- **Dataset items**
BEGIN

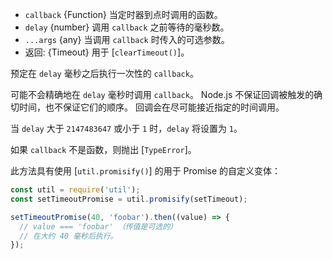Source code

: <!-- YAML
added: v0.0.1
-->

* `callback` {Function} 当定时器到点时调用的函数。
* `delay` {number} 调用 `callback` 之前等待的毫秒数。
* `...args` {any} 当调用 `callback` 时传入的可选参数。
* 返回: {Timeout} 用于 [`clearTimeout()`]。

预定在 `delay` 毫秒之后执行一次性的 `callback`。

可能不会精确地在 `delay` 毫秒时调用 `callback`。
Node.js 不保证回调被触发的确切时间，也不保证它们的顺序。
回调会在尽可能接近指定的时间调用。

当 `delay` 大于 `2147483647` 或小于 `1` 时，`delay` 将设置为 `1`。

如果 `callback` 不是函数，则抛出 [`TypeError`]。

此方法具有使用 [`util.promisify()`] 的用于 Promise 的自定义变体：

```js
const util = require('util');
const setTimeoutPromise = util.promisify(setTimeout);

setTimeoutPromise(40, 'foobar').then((value) => {
  // value === 'foobar' （传值是可选的）
  // 在大约 40 毫秒后执行。
});
```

END

- **Activity**
Check the records above and copy each line that has the string "const".

- **Solved exercise**
const util = require('util');
const setTimeoutPromise = util.promisify(setTimeout);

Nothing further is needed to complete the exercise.